第258章 是时代不同,也是帝王心术的差异。

    第258章 是时代不同,也是帝王心术的差异。 (第3/3页)

————另有谋划?

    房玄龄和高士廉也露出讶色,但很快掩饰过去。

    岑文本看著太子,眼中闪过一丝深思。

    李世民看著儿子,目光深邃。

    他也在等,等太子说出反对的话,或者至少问一句“为何”。

    但太子没有。

    就这么接受了。

    “好。”李世民缓缓点头。

    “既然如此,便以魏王泰为信行首脑。”

    “臣等遵旨。”

    会议结束了。

    李承乾行礼告退,转身走出太极殿。

    他的步伐平稳,背影挺直,看不出任何异样。

    长孙无忌等人也陆续退出。

    走出殿外,长孙无忌忍不住看向太子的背影。

    那背影在廊下渐行渐远,最终消失在转角处。

    “长孙公,”房玄龄走到他身侧,低声道,“太子今日————”

    “韜光养晦。”长孙无忌吐出四个字。

    房玄龄点头:“能隱忍至此。”

    高士廉也走过来,嘆道:“只是不知这隱忍,是福是祸。”

    岑本文走在最后,听著三人的低语,没有说话。

    他回头看了一眼太极殿紧闭的大门,又望向太子消失的方向。

    隱忍吗?

    或许是吧。

    但岑文本总觉得,太子那平静的表面下,藏著別的什么东西。

    那不是一个甘心认输的人该有的眼神。

    信行的首脑给了魏王,看似太子让步了,世家胜利了。

    可岑文本隱隱觉得,事情————不会这么简单。

    东宫,显德殿偏殿。

    李承乾屏退了左右,只留李逸尘一人。

    李承乾笑了笑说道:”父皇乾坤独断,信行首脑之位,定了青雀。”

    李逸尘点了点头,脸上並无意外之色。

    “只是不知青雀上去,能不能將父皇的视线给吸引过去,毕竟信行首脑之位上枷锁重重。”

    李逸尘声音平静地说道。

    “殿下放心,魏王聪慧,如今又有世家官员们帮衬,而且陛下的部分精力也会放在信行。”

    李承乾点了点头。

    他啜了口茶,放下茶盏。

    “孤这个太子,锋芒太露了,也该收一收了。至少,在父皇眼里,该收一收了。”

    他话锋一转,眼中闪过锐利的光。

    “不过,收,不是退。信行的事,依然完成。接下来,该咱们的报纸”登场了。”

    提到报纸,李承乾的神情明显振奋起来。

    “官报的样式、內容,这几日便能有雏形。待样版出来,孤便去面见父皇,提请恩准。”

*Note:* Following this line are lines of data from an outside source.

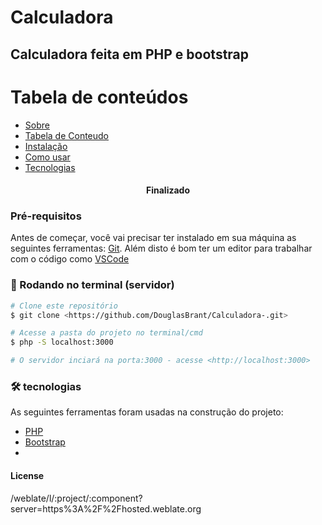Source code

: # Calculadora
## Calculadora feita em PHP e bootstrap

Tabela de conteúdos
=================
<!--ts-->
   * [Sobre](#Sobre)
   * [Tabela de Conteudo](#tabela-de-conteudo)
   * [Instalação](#instalacao)
   * [Como usar](#como-usar)
   * [Tecnologias](#tecnologias)
<!--te-->

<h4 align="center"> 
	 Finalizado 
</h4>

### Pré-requisitos

Antes de começar, você vai precisar ter instalado em sua máquina as seguintes ferramentas:
[Git](https://git-scm.com).
Além disto é bom ter um editor para trabalhar com o código como [VSCode](https://code.visualstudio.com/)

### 🎲 Rodando no terminal (servidor)

```bash
# Clone este repositório
$ git clone <https://github.com/DouglasBrant/Calculadora-.git>

# Acesse a pasta do projeto no terminal/cmd
$ php -S localhost:3000

# O servidor inciará na porta:3000 - acesse <http://localhost:3000>
```
### 🛠 tecnologias

As seguintes ferramentas foram usadas na construção do projeto:

- [PHP](https://expo.io/) 
- [Bootstrap](https://getbootstrap.com/)
-
#### License
/weblate/l/:project/:component?server=https%3A%2F%2Fhosted.weblate.org

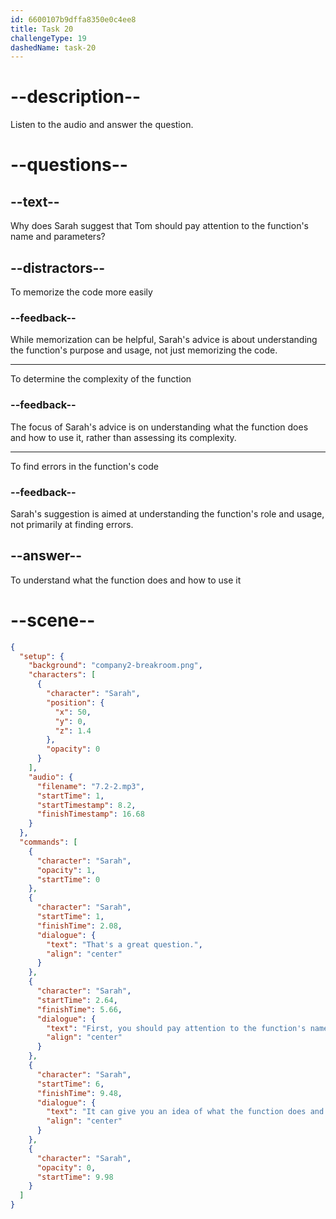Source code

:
 ```yaml
---
id: 6600107b9dffa8350e0c4ee8
title: Task 20
challengeType: 19
dashedName: task-20
---
```


<!-- (Audio) Sarah: That's a great question. First, you should pay attention to the function's name and parameters. It can give you an idea of what the function does and how to use it. -->

# --description--

Listen to the audio and answer the question.

# --questions--

## --text--

Why does Sarah suggest that Tom should pay attention to the function's name and parameters?

## --distractors--

To memorize the code more easily

### --feedback--

While memorization can be helpful, Sarah's advice is about understanding the function's purpose and usage, not just memorizing the code.

---

To determine the complexity of the function

### --feedback--

The focus of Sarah's advice is on understanding what the function does and how to use it, rather than assessing its complexity.

---

To find errors in the function's code

### --feedback--

Sarah's suggestion is aimed at understanding the function's role and usage, not primarily at finding errors.

## --answer--

To understand what the function does and how to use it

# --scene--

```json
{
  "setup": {
    "background": "company2-breakroom.png",
    "characters": [
      {
        "character": "Sarah",
        "position": {
          "x": 50,
          "y": 0,
          "z": 1.4
        },
        "opacity": 0
      }
    ],
    "audio": {
      "filename": "7.2-2.mp3",
      "startTime": 1,
      "startTimestamp": 8.2,
      "finishTimestamp": 16.68
    }
  },
  "commands": [
    {
      "character": "Sarah",
      "opacity": 1,
      "startTime": 0
    },
    {
      "character": "Sarah",
      "startTime": 1,
      "finishTime": 2.08,
      "dialogue": {
        "text": "That's a great question.",
        "align": "center"
      }
    },
    {
      "character": "Sarah",
      "startTime": 2.64,
      "finishTime": 5.66,
      "dialogue": {
        "text": "First, you should pay attention to the function's name and parameters.",
        "align": "center"
      }
    },
    {
      "character": "Sarah",
      "startTime": 6,
      "finishTime": 9.48,
      "dialogue": {
        "text": "It can give you an idea of what the function does and how to use it.",
        "align": "center"
      }
    },
    {
      "character": "Sarah",
      "opacity": 0,
      "startTime": 9.98
    }
  ]
}
```

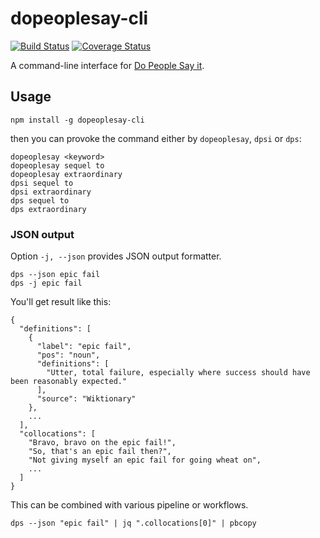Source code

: # dopeoplesay-cli

[![Build Status](https://travis-ci.org/uetchy/dopeoplesay-cli.svg?branch=master)](https://travis-ci.org/uetchy/dopeoplesay-cli)
[![Coverage Status](https://coveralls.io/repos/github/uetchy/dopeoplesay-cli/badge.svg?branch=master)](https://coveralls.io/github/uetchy/dopeoplesay-cli?branch=master)

A command-line interface for [Do People Say it](https://dopeoplesay.com).

## Usage

```shell
npm install -g dopeoplesay-cli
```

then you can provoke the command either by `dopeoplesay`, `dpsi` or `dps`:

```shell
dopeoplesay <keyword>
dopeoplesay sequel to
dopeoplesay extraordinary
dpsi sequel to
dpsi extraordinary
dps sequel to
dps extraordinary
```

### JSON output

Option `-j, --json` provides JSON output formatter.

```shell
dps --json epic fail
dps -j epic fail
```

You'll get result like this:

```jsonc
{
  "definitions": [
    {
      "label": "epic fail",
      "pos": "noun",
      "definitions": [
        "Utter, total failure, especially where success should have been reasonably expected."
      ],
      "source": "Wiktionary"
    },
    ...
  ],
  "collocations": [
    "Bravo, bravo on the epic fail!",
    "So, that's an epic fail then?",
    "Not giving myself an epic fail for going wheat on",
    ...
  ]
}
```

This can be combined with various pipeline or workflows.

```shell
dps --json "epic fail" | jq ".collocations[0]" | pbcopy
```
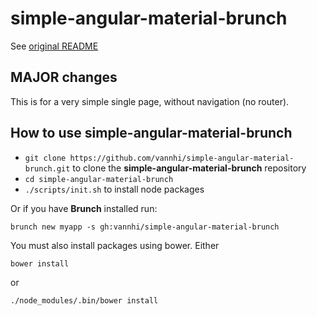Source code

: # simple-angular-material-brunch

See [original README](https://github.com/vannhi/angular-material-brunch)

## MAJOR changes

This is for a very simple single page, without navigation (no router).

## How to use simple-angular-material-brunch

* `git clone https://github.com/vannhi/simple-angular-material-brunch.git` to clone 
  the **simple-angular-material-brunch** repository
* `cd simple-angular-material-brunch`
* `./scripts/init.sh` to install node packages

Or if you have **Brunch** installed run:

`brunch new myapp -s gh:vannhi/simple-angular-material-brunch`

You must also install packages using bower. Either

```
bower install
```
or
```
./node_modules/.bin/bower install
```
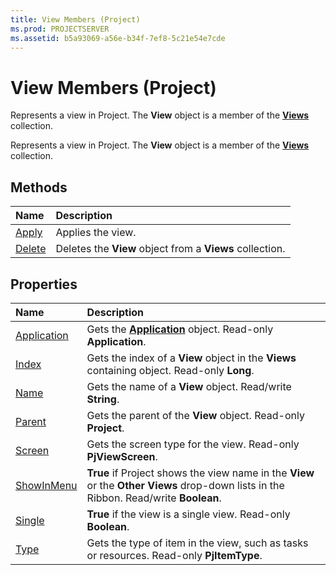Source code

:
 ```yaml
---
title: View Members (Project)
ms.prod: PROJECTSERVER
ms.assetid: b5a93069-a56e-b34f-7ef8-5c21e54e7cde
---
```



# View Members (Project)
Represents a view in Project. The  **View** object is a member of the **[Views](views-object-project.md)** collection.

Represents a view in Project. The  **View** object is a member of the **[Views](views-object-project.md)** collection.


## Methods



|**Name**|**Description**|
|:-----|:-----|
|[Apply](view-apply-method-project.md)|Applies the view.|
|[Delete](view-delete-method-project.md)|Deletes the  **View** object from a **Views** collection.|

## Properties



|**Name**|**Description**|
|:-----|:-----|
|[Application](view-application-property-project.md)|Gets the  **[Application](application-object-project.md)** object. Read-only **Application**.|
|[Index](view-index-property-project.md)|Gets the index of a  **View** object in the **Views** containing object. Read-only **Long**.|
|[Name](view-name-property-project.md)|Gets the name of a  **View** object. Read/write **String**.|
|[Parent](view-parent-property-project.md)|Gets the parent of the  **View** object. Read-only **Project**.|
|[Screen](view-screen-property-project.md)|Gets the screen type for the view. Read-only  **PjViewScreen**.|
|[ShowInMenu](view-showinmenu-property-project.md)|**True** if Project shows the view name in the **View** or the **Other Views** drop-down lists in the Ribbon. Read/write **Boolean**.|
|[Single](view-single-property-project.md)|**True** if the view is a single view. Read-only **Boolean**.|
|[Type](view-type-property-project.md)|Gets the type of item in the view, such as tasks or resources. Read-only  **PjItemType**.|

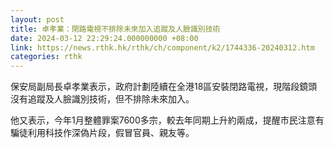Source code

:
 ```yaml
---
layout: post
title: 卓孝業：閉路電視不排除未來加入追蹤及人臉識別技術
date: 2024-03-12 22:29:24.000000000 +08:00
link: https://news.rthk.hk/rthk/ch/component/k2/1744336-20240312.htm
categories: rthk
---
```


保安局副局長卓孝業表示，政府計劃陸續在全港18區安裝閉路電視，現階段鏡頭沒有追蹤及人臉識別技術，但不排除未來加入。

他又表示，今年1月整體罪案7600多宗，較去年同期上升約兩成，提醒市民注意有騙徒利用科技作深偽片段，假冒官員、親友等。
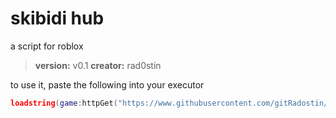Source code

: # skibidi hub
a script for roblox

> **version:** v0.1
> **creator:** rad0stin

to use it, paste the following into your executor
```lua
loadstring(game:httpGet("https://www.githubusercontent.com/gitRadostin/skibidi-hub/main/main.lua"))
```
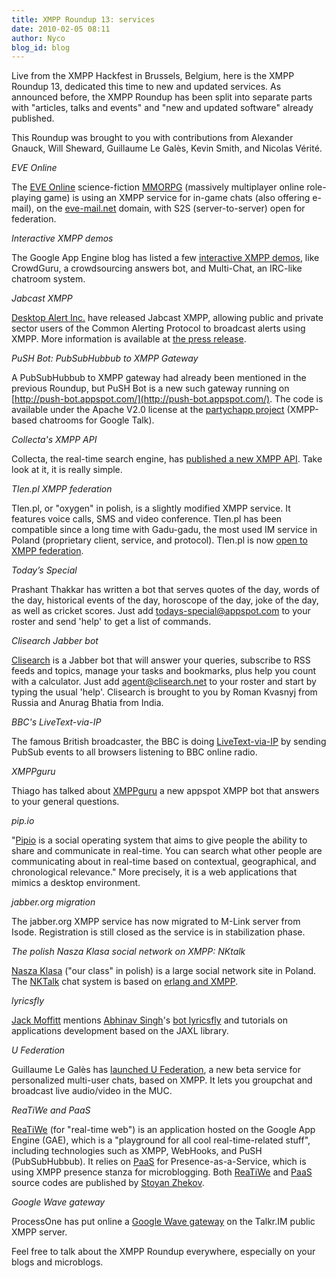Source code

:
 ```yaml
---
title: XMPP Roundup 13: services
date: 2010-02-05 08:11
author: Nyco
blog_id: blog
---
```


Live from the XMPP Hackfest in Brussels, Belgium, here is the XMPP Roundup 13, dedicated this time to new and updated services. As announced before, the XMPP Roundup has been split into separate parts with "articles, talks and events" and "new and updated software" already published.

This Roundup was brought to you with contributions from Alexander Gnauck, Will Sheward, Guillaume Le Galès, Kevin Smith, and Nicolas Vérité.

*EVE Online*

The [EVE Online](http://www.eveonline.com/) science-fiction [MMORPG](http://en.wikipedia.org/wiki/Massively_multiplayer_online_role-playing_game) (massively multiplayer online role-playing game) is using an XMPP service for in-game chats (also offering e-mail), on the [eve-mail.net](http://eve-mail.net/) domain, with S2S (server-to-server) open for federation.

*Interactive XMPP demos*

The Google App Engine blog has listed a few [interactive XMPP demos](http://googleappengine.blogspot.com/2009/10/interactive-xmpp-demos.html), like CrowdGuru, a crowdsourcing answers bot, and Multi-Chat, an IRC-like chatroom system.

*Jabcast XMPP*

[Desktop Alert Inc.](http://desktopalert.net/) have released Jabcast XMPP, allowing public and private sector users of the Common Alerting Protocol to broadcast alerts using XMPP. More information is available at [the press release](http://www.prweb.com/releases/Jabcast/XMPP/prweb2991694.htm).

*PuSH Bot: PubSubHubbub to XMPP Gateway*

A PubSubHubbub to XMPP gateway had already been mentioned in the previous Roundup, but PuSH Bot is a new such gateway running on [http://push-bot.appspot.com/](http://push-bot.appspot.com/). The code is available under the Apache V2.0 license at the [partychapp project](http://code.google.com/p/partychapp/source/browse/#svn/trunk/pushbot) (XMPP-based chatrooms for Google Talk).

*Collecta's XMPP API*

Collecta, the real-time search engine, has [published a new XMPP API](http://developer.collecta.com/XmppApi/). Take look at it, it is really simple.

*Tlen.pl XMPP federation*

Tlen.pl, or "oxygen" in polish, is a slightly modified XMPP service. It features voice calls, SMS and video conference. Tlen.pl has been compatible since a long time with Gadu-gadu, the most used IM service in Poland (proprietary client, service, and protocol). Tlen.pl is now [open to XMPP federation](http://osnews.pl/juz-dziala-s2s-w-sieci-tlenpl/).

*Today’s Special*

Prashant Thakkar has written a bot that serves quotes of the day, words of the day, historical events of the day, horoscope of the day, joke of the day, as well as cricket scores. Just add todays-special@appspot.com to your roster and send 'help' to get a list of commands.

*Clisearch Jabber bot*

[Clisearch](http://clisearch.net/) is a Jabber bot that will answer your queries, subscribe to RSS feeds and topics, manage your tasks and bookmarks, plus help you count with a calculator. Just add agent@clisearch.net to your roster and start by typing the usual 'help'. Clisearch is brought to you by Roman Kvasnyj from Russia and Anurag Bhatia from India.

*BBC's LiveText-via-IP*

The famous British broadcaster, the BBC is doing [LiveText-via-IP](http://www.bbc.co.uk/blogs/radiolabs/2009/11/pushfeeds.shtml) by sending PubSub events to all browsers listening to BBC online radio.

*XMPPguru*

Thiago has talked about [XMPPguru](http://xmppjingle.blogspot.com/2009/12/xmpp-bots-xmppguru.html) a new appspot XMPP bot that answers to your general questions.

*pip.io*

"[Pipio](http://pip.io) is a social operating system that aims to give people the ability to share and communicate in real-time. You can search what other people are communicating about in real-time based on contextual, geographical, and chronological relevance." More precisely, it is a web applications that mimics a desktop environment.

*jabber.org migration*

The jabber.org XMPP service has now migrated to M-Link server from Isode. Registration is still closed as the service is in stabilization phase.

*The polish Nasza Klasa social network on XMPP: NKtalk*

[Nasza Klasa](http://nasza-klasa.pl/) ("our class" in polish) is a large social network site in Poland. The [NKTalk](http://nasza-klasa.pl/nktalk) chat system is based on [erlang and XMPP](http://erlang-consulting.com/press-releases/3/entry/1129).

*lyricsfly*

[Jack Moffitt](http://metajack.im/2010/01/13/song-lyrics-xmpp-bot-and-tutorial/) mentions [Abhinav Singh](http://abhinavsingh.com/)'s [bot lyricsfly](xmpp:lyricsfly@gtalkbots.com) and tutorials on applications development based on the JAXL library.

*U Federation*

Guillaume Le Galès has [launched U Federation](http://www.marketing3.fr/2010/01/20/lancement-de-u-federation-et-de-u-pro-la-video-en-direct-pour-tous/), a new beta service for personalized multi-user chats, based on XMPP. It lets you groupchat and broadcast live audio/video in the MUC.

*ReaTiWe and PaaS*

[ReaTiWe](http://reatiwe.appspot.com/) (for "real-time web") is an application hosted on the Google App Engine (GAE), which is a "playground for all cool real-time-related stuff", including technologies such as XMPP, WebHooks, and PuSH (PubSubHubbub). It relies on [PaaS](http://status.zhware.net/) for Presence-as-a-Service, which is using XMPP presence stanza for microblogging. Both [ReaTiWe](http://github.com/zh/reatiwe) and [PaaS](http://status.zhware.net/) source codes are published by [Stoyan Zhekov](http://zh.soup.io/).

*Google Wave gateway*

ProcessOne has put online a [Google Wave gateway](http://www.process-one.net/en/blogs/article/google_wave_xmpp_notification_gateway/) on the Talkr.IM public XMPP server.

Feel free to talk about the XMPP Roundup everywhere, especially on your blogs and microblogs.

    他身体微微前倾,看著李逸尘,眼里是毫不掩饰的期待。

    “先生猜猜,待此事提出,那些世家官员,又会作何想?”

    李逸尘也笑了,那是一种成竹在胸的淡然笑意。

    “殿下放心。他们自然会惊,会疑,会反对。但这一次,他们的反对,怕是不会像对信行那般激烈了。”

    “哦?”李承乾饶有兴趣,“为何?”

    “因为上一次,他们在朝堂之上,群起攻訐殿下,甚至抬出高祖旧事,言辞几近诅咒。”

    李逸尘语气平和,却字字清晰。

    “此事,可一不可再。卢承庆撞柱,崔仁师自戕,看似刚烈,实则是他们触到了陛下的底线。”

    “此时若再为一项尚未见其害的报纸”大动干戈,重新聚眾喧譁,陛下——

    ——恐怕就真的无法容忍了。”

    李承乾若有所思地点点头,手指轻轻敲击著案几。

    “先生所言甚是。也就是父皇念著稳定,又恰逢齐州乱事方平,辽东战事未完,不愿大动干戈。”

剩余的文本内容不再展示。